===== Given data

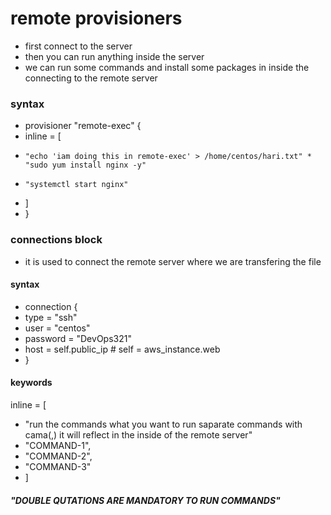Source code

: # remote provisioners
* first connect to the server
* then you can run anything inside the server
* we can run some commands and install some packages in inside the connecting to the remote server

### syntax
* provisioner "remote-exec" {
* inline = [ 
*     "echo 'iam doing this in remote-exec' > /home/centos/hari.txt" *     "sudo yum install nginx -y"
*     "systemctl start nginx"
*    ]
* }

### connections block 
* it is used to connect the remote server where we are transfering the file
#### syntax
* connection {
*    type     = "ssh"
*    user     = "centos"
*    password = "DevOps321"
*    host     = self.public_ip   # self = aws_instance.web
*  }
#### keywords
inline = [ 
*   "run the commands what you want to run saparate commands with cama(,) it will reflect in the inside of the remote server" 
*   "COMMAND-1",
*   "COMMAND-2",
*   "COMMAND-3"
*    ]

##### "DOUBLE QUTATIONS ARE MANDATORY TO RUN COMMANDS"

==========
===== Given data

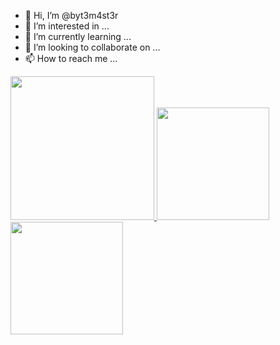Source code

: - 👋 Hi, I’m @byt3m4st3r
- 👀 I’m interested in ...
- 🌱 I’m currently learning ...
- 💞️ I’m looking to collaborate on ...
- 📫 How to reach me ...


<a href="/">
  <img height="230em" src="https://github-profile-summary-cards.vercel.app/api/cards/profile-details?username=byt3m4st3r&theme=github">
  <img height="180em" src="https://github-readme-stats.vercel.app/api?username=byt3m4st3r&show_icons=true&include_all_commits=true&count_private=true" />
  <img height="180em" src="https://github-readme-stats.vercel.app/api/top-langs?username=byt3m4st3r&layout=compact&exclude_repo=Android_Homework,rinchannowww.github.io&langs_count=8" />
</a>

==========

- _What you need to do_: Collect the lines of the records that include the string "server".

- _Output of the task_:
* first connect to the server
* then you can run anything inside the server
* we can run some commands and install some packages in inside the connecting to the remote server
* it is used to connect the remote server where we are transfering the file
*   "run the commands what you want to run saparate commands with cama(,) it will reflect in the inside of the remote server" 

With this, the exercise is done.